07.Nov.22.
今年、カンヌでコンペティション部門グランプリを受賞した、
河瀬直美監督のデビュ−作品
「萌の朱雀」を鑑賞した。最近、一番気になる監督である。グランプリを取った
「殯の森」をと思ったが、はじめはと考え直し見ることにした。静かに物語ははじまり、静かに進んで行く。映画はエンタテイメントと思う人にはすこし???作品かも・・・。わたしはこだわりのない、ただの映画好き。知らぬ間に、この映画に浸りきっていた。
山奥の村の、ひっそりと暮らす家族が画かれている。時間がゆっくり流れていく。決して楽とは言えない日々の暮らし中、小さな幸せに感謝する家族がそこにいる。そんな家族に、突然訪れる不幸の兆し。最後は・・・。
どんなにささやか人生にも、生きてゆくことには重さがあり、人は皆それを背負っている。そんなことを思い知らされる。少し歯車がくるっただけで、家族という形が壊れてしまう。たんたんと画かれた作品に心引かれた。

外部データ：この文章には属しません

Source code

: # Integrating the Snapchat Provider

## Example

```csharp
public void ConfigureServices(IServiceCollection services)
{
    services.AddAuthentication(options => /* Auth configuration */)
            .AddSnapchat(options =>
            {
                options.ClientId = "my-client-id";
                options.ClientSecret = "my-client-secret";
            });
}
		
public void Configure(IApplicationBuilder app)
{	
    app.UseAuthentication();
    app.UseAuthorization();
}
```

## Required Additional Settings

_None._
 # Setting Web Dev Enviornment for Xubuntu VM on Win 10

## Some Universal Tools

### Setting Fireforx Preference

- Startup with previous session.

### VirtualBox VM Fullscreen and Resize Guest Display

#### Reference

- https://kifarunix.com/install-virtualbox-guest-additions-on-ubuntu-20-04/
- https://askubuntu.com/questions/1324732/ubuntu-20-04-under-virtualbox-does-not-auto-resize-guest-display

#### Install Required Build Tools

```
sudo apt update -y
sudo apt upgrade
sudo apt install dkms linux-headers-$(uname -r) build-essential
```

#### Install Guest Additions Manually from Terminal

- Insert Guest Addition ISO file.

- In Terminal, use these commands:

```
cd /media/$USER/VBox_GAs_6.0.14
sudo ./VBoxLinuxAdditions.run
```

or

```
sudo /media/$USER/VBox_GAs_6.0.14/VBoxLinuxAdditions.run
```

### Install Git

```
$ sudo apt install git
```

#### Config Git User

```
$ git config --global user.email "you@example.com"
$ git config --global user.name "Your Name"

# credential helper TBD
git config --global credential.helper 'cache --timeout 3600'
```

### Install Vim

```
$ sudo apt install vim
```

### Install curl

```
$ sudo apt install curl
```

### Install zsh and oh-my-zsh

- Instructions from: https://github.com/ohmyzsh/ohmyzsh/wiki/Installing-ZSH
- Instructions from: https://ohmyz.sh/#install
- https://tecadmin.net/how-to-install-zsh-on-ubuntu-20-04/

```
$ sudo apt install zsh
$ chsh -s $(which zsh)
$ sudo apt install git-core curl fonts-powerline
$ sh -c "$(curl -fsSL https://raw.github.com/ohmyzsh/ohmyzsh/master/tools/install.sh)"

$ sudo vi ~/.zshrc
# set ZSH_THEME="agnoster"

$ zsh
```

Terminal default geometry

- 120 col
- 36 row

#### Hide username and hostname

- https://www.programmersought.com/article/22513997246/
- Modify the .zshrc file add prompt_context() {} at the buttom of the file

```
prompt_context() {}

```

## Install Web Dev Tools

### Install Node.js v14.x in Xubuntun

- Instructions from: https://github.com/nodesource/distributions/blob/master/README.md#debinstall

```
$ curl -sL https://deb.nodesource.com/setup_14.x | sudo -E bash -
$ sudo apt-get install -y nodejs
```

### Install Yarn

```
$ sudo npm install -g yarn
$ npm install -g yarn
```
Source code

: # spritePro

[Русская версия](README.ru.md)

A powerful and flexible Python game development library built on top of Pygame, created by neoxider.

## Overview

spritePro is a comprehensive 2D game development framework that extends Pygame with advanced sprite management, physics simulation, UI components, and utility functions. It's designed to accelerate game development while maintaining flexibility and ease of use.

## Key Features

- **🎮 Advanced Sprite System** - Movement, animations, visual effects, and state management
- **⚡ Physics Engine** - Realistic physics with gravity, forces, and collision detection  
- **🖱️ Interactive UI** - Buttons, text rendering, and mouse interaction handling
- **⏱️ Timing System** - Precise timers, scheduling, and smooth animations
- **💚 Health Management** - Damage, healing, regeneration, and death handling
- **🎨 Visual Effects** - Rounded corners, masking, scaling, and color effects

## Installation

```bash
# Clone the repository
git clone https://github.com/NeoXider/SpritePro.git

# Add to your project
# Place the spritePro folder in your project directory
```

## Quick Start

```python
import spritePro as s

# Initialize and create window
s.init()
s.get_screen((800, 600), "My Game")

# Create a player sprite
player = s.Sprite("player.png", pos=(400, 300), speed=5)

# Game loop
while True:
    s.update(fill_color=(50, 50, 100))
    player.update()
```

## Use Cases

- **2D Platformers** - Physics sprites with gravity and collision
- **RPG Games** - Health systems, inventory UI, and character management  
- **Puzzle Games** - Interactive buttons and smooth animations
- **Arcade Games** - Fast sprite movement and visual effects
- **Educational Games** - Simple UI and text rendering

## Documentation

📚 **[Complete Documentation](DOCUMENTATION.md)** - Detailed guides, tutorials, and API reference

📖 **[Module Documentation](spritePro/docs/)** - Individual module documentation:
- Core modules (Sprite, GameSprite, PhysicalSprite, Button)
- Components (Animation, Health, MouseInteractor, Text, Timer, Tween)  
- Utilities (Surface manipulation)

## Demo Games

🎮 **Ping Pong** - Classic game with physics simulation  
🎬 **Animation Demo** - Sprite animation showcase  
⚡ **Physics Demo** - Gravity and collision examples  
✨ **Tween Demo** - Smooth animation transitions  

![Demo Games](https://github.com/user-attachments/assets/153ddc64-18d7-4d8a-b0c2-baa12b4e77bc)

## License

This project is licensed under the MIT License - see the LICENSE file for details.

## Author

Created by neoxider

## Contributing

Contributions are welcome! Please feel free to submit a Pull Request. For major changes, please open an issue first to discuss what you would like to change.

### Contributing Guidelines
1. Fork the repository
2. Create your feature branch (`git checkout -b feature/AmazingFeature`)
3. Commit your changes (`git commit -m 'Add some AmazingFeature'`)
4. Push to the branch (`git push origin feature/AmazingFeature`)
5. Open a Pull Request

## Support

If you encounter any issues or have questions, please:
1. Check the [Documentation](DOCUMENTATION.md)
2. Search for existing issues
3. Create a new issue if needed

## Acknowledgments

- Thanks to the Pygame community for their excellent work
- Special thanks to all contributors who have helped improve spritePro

女性ならではの、一歩もニ歩も引いて捕らえている感性ではないだろうか?とくに印象的だった、音の使い方。全編で聞こえる自然の音。「葉を揺らす風の音。雷鳴、雨音、ひぐらしの声。草を踏む足音、風鈴の音色。納戸を開ける音や竈の火が燃える音。」それは確かな生きている音なのだ。映像も素晴らしい。途中8mmで撮影した場面をいれ、主人公二人の心の動きを臨場感とともに出す巧さ。27歳でこれを撮った河瀬監督のこれからが、本当に楽しみな自分である。(1996年の作品)
P.S.
出ている俳優さんたちは、國村隼をはじめ、みな素晴らしいのひとことだが、おばあちゃんの自然体の演技がこころに深く残った。ドラマなどで活躍している、山口沙弥加が主人公の少女時代をやっていたのを、エンディングで知った。